Versuch einer persönlichen Annäherung: Arte-Themenabend zum 100. Geburtstag von Hannah Arendt

„Ich bin meiner Meinung, dass mein Privatleben niemanden etwas angeht“, sagte Hannah Arendt, begleitet von ihrem tiefen Lachen, und verschwand wie die mysteriöse Cheshire Cat oder Lachkatze aus „Alice im Wunderland“ zwischen zwei dichten Rauchwolken. 1964 war sie als erste Frau zu Gast in Günter Gaus’ legendärer Interview-Sendung „Zur Person – Porträts in Fragen und Antworten“. Mit dieser koketten Erwiderung benannte die politische Philosophin zugleich das Problem, vor dem all ihre Biographen stehen: Ihre Gefühle wollte sie, die schon in ihrer Jugend als sehr verletzlich galt, durch strikte Diskretion schützen. Sechs Arendt-Filmdokumentationen gebe es schon in Deutschland und Frankreich, sagte Regisseur Jochen Kölsch bei der Münchner Vorpremiere von „Hannah Arendt – Denken und Leidenschaft“, doch habe ihm bislang der emotionale Blick gefehlt. Trotz der schwierigen Materiallage ist es Kölsch und seinen Drehbuchautorinnen Clarissa Ruge und der Arendt-Forscherin Ursula Ludz gelungen, ein höchst aufschlussreiches Kaleidoskop der unkonventionellen Frau, Jüdin, Liebenden und Freundin hinter der Jahrhundertfigur zu entwerfen.

Die Ansichten von Brücken bestimmen dieses Arte-Porträt zu Hannah Arendts hundertstem Geburtstag am 14. Oktober: Ästhetisch kühne Konstruktionen wie die Brooklyn Bridge, die einen freien Blick in die aufgetürmten Wolken erlauben. Die Philosophin verwendete das Symbol der Brücke oft in ihren Schriften. Es ist sogar ein Brücken-Gedicht von ihr überliefert, das mit dem Vers endet: „Ich tanze, ich tanze, in ironischem Glanze.“ Vorgetragen wird es von Sabine Kastius, deren Einfühlungsvermögen als Sprecherin in diesem Film außerordentlich ist.

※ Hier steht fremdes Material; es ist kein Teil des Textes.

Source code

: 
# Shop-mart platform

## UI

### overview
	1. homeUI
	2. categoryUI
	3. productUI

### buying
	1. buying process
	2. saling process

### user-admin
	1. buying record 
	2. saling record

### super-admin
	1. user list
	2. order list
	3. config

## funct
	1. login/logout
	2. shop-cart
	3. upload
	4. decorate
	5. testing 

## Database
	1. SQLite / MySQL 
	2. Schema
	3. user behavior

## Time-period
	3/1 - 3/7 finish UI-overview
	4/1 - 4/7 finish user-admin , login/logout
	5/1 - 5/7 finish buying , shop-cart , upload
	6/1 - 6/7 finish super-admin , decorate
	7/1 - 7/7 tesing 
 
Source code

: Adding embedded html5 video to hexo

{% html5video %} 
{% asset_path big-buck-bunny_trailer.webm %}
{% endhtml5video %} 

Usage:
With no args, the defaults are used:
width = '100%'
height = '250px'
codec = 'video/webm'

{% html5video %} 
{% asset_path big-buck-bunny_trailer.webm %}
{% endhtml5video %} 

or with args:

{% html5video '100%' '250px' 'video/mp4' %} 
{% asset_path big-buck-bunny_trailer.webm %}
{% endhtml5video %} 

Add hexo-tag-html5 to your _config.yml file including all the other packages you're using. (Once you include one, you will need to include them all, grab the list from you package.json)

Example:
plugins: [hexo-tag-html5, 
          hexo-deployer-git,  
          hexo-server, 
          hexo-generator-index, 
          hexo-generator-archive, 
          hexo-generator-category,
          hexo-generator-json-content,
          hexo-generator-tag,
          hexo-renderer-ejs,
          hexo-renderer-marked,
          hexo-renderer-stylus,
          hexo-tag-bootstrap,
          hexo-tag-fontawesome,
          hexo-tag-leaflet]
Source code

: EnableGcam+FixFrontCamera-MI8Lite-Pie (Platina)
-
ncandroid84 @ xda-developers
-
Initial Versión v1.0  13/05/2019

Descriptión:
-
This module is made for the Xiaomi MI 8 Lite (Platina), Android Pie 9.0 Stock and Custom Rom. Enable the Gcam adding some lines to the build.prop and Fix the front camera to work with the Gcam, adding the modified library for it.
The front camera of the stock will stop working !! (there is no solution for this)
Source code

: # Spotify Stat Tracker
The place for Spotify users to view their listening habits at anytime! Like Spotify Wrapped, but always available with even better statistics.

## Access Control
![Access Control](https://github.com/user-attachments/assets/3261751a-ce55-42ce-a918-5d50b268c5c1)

„Mehr als den Anblick können wir nicht empfehlen. Hier leben wir.“ So beschrieb Uwe Johnson mit dem ihm eigenen verhaltenen Pathos New York im Roman „Jahrestage“. Seine Heldin Gesine ist glücklich, in eine Wohnung am Riverside Drive mit Blick auf den Hudson zu ziehen. Dort begegnet sie jüdischen Emigrantinnen aus dem „alten Europa“, liebenswerten Figuren, in denen der Autor indirekt Hannah Arendt ein Denkmal setzte. Sie hatte sich am Riverside Drive 370 niedergelassen. Nach der Internierung in Südfrankreich gelangte sie 1941 mit ihrem zweiten Mann Heinrich Blücher und ihrer Mutter fast mittellos nach New York, für sie zunächst „ein sehr großes Berlin“. Im Februar 1933 war die Berliner Studentin wegen zionistischer Untergrundaktivitäten verhaftet worden, kurz darauf entzog ihr das nationalsozialistische Deutschland die Staatsbürgerschaft. Erst 1951 erhielt sie den US-amerikanischen Pass. Die dazwischenliegenden Jahre als Staatenlose müssen die Totalitarismus-Forscherin sehr belastet haben, auch weil sie kein Land hatte, in dessen Belange sie sich mit Fug und Recht einmischen konnte. Die Emigrantin Mrs. Ferwalter aus den „Jahrestagen“ erhält ihre amerikanischen Bürgerpapiere „wie eine neue schützende Hülle, noch ein Bollwerk gegen die Vergangenheit“.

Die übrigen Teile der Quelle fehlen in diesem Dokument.